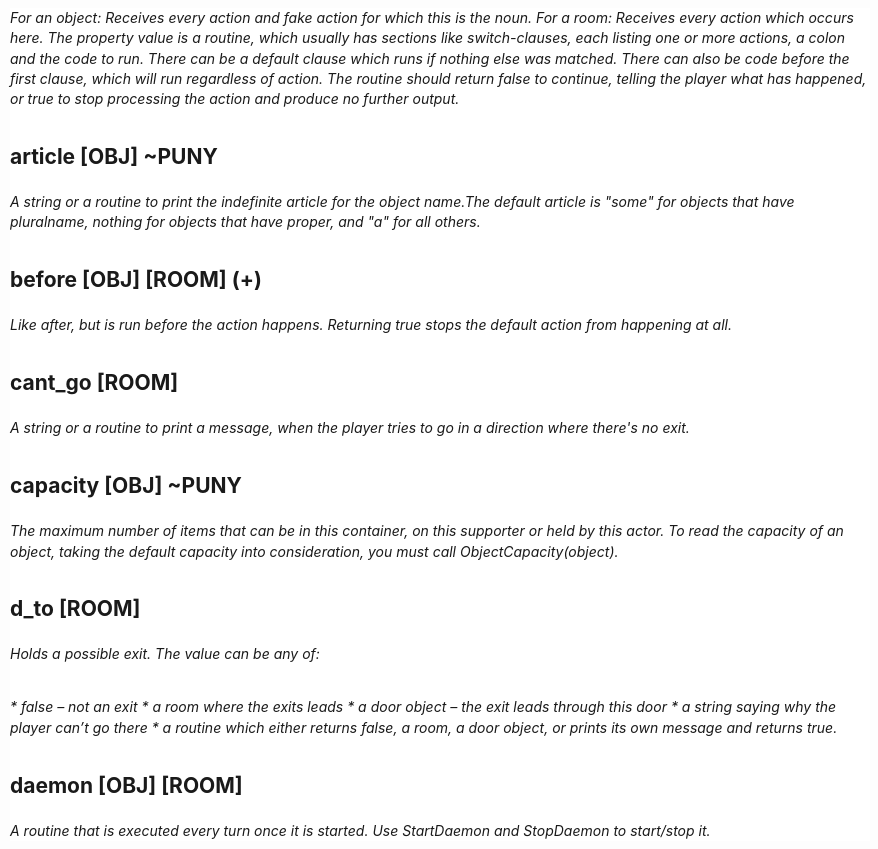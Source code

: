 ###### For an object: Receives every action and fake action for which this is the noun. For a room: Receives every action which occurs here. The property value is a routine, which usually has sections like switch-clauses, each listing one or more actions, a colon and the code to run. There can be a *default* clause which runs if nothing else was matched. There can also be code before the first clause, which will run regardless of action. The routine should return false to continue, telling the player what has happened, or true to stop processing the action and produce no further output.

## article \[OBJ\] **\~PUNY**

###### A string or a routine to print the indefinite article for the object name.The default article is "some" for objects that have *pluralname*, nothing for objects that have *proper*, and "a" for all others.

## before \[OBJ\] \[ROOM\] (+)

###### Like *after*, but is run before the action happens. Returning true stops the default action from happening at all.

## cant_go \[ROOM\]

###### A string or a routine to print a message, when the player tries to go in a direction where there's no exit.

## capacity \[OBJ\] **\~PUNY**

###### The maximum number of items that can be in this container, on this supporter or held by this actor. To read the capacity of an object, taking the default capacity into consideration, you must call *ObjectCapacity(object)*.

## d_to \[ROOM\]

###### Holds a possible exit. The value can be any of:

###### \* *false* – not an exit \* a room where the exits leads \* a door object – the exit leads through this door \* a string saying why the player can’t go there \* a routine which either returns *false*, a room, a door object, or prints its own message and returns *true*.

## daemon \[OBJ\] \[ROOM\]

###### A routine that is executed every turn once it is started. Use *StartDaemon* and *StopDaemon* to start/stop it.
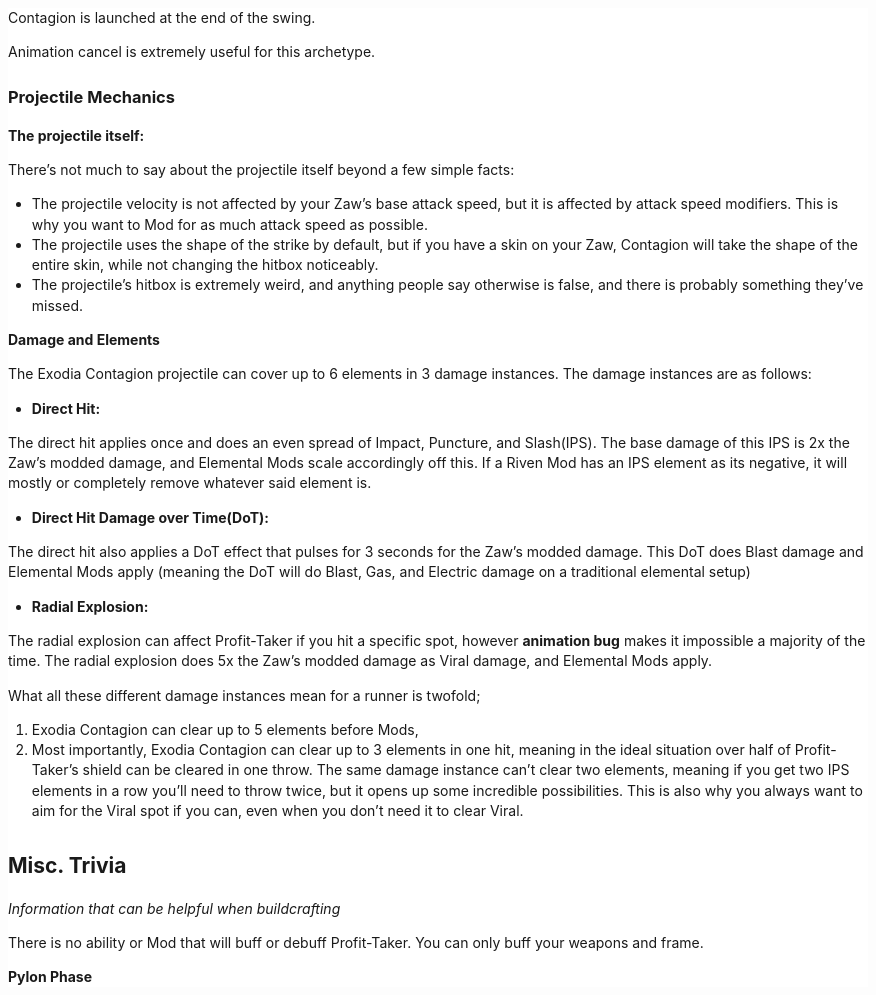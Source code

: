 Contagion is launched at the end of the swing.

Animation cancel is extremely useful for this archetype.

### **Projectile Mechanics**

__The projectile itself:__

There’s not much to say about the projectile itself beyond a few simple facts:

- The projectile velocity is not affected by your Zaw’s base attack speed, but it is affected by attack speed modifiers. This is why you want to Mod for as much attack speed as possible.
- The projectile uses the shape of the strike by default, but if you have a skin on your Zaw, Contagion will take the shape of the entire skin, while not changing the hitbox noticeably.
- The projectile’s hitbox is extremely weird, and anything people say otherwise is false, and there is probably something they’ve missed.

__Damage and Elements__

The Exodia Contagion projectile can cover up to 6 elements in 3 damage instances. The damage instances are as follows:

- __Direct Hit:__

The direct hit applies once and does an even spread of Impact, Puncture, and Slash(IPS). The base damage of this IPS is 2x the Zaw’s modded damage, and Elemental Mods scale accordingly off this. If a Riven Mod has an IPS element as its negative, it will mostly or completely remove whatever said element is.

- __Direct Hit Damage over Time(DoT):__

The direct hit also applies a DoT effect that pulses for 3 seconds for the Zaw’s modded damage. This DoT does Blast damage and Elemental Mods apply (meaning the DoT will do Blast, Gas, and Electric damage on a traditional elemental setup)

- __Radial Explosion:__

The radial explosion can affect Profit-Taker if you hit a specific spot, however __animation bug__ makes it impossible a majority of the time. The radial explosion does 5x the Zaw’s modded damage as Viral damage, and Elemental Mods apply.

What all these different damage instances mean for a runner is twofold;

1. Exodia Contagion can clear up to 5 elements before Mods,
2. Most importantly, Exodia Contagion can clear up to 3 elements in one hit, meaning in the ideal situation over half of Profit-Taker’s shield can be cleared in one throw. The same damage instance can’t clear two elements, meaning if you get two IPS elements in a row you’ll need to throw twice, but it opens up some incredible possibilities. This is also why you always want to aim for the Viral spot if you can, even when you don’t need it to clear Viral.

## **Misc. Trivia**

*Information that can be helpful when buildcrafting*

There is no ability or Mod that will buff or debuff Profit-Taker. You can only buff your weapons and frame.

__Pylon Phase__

────────────────

### Exercise description
All the records need to be printed again exactly as written, though without their pictures.

### Written answer
Source code

: ###### For an object: Receives every action and fake action for which this is the noun. For a room: Receives every action which occurs here. The property value is a routine, which usually has sections like switch-clauses, each listing one or more actions, a colon and the code to run. There can be a *default* clause which runs if nothing else was matched. There can also be code before the first clause, which will run regardless of action. The routine should return false to continue, telling the player what has happened, or true to stop processing the action and produce no further output.

## article \[OBJ\] **\~PUNY**

###### A string or a routine to print the indefinite article for the object name.The default article is "some" for objects that have *pluralname*, nothing for objects that have *proper*, and "a" for all others.

## before \[OBJ\] \[ROOM\] (+)

###### Like *after*, but is run before the action happens. Returning true stops the default action from happening at all.

## cant_go \[ROOM\]

###### A string or a routine to print a message, when the player tries to go in a direction where there's no exit.

## capacity \[OBJ\] **\~PUNY**

###### The maximum number of items that can be in this container, on this supporter or held by this actor. To read the capacity of an object, taking the default capacity into consideration, you must call *ObjectCapacity(object)*.

## d_to \[ROOM\]

###### Holds a possible exit. The value can be any of:

###### \* *false* – not an exit \* a room where the exits leads \* a door object – the exit leads through this door \* a string saying why the player can’t go there \* a routine which either returns *false*, a room, a door object, or prints its own message and returns *true*.

## daemon \[OBJ\] \[ROOM\]

###### A routine that is executed every turn once it is started. Use *StartDaemon* and *StopDaemon* to start/stop it.
Source code

: Contagion is launched at the end of the swing.

Animation cancel is extremely useful for this archetype.

### **Projectile Mechanics**

__The projectile itself:__

There’s not much to say about the projectile itself beyond a few simple facts:

- The projectile velocity is not affected by your Zaw’s base attack speed, but it is affected by attack speed modifiers. This is why you want to Mod for as much attack speed as possible.
- The projectile uses the shape of the strike by default, but if you have a skin on your Zaw, Contagion will take the shape of the entire skin, while not changing the hitbox noticeably.
- The projectile’s hitbox is extremely weird, and anything people say otherwise is false, and there is probably something they’ve missed.

__Damage and Elements__

The Exodia Contagion projectile can cover up to 6 elements in 3 damage instances. The damage instances are as follows:

- __Direct Hit:__

The direct hit applies once and does an even spread of Impact, Puncture, and Slash(IPS). The base damage of this IPS is 2x the Zaw’s modded damage, and Elemental Mods scale accordingly off this. If a Riven Mod has an IPS element as its negative, it will mostly or completely remove whatever said element is.

- __Direct Hit Damage over Time(DoT):__

The direct hit also applies a DoT effect that pulses for 3 seconds for the Zaw’s modded damage. This DoT does Blast damage and Elemental Mods apply (meaning the DoT will do Blast, Gas, and Electric damage on a traditional elemental setup)

- __Radial Explosion:__

The radial explosion can affect Profit-Taker if you hit a specific spot, however __animation bug__ makes it impossible a majority of the time. The radial explosion does 5x the Zaw’s modded damage as Viral damage, and Elemental Mods apply.

What all these different damage instances mean for a runner is twofold;

1. Exodia Contagion can clear up to 5 elements before Mods,
2. Most importantly, Exodia Contagion can clear up to 3 elements in one hit, meaning in the ideal situation over half of Profit-Taker’s shield can be cleared in one throw. The same damage instance can’t clear two elements, meaning if you get two IPS elements in a row you’ll need to throw twice, but it opens up some incredible possibilities. This is also why you always want to aim for the Viral spot if you can, even when you don’t need it to clear Viral.

## **Misc. Trivia**

*Information that can be helpful when buildcrafting*

There is no ability or Mod that will buff or debuff Profit-Taker. You can only buff your weapons and frame.

__Pylon Phase__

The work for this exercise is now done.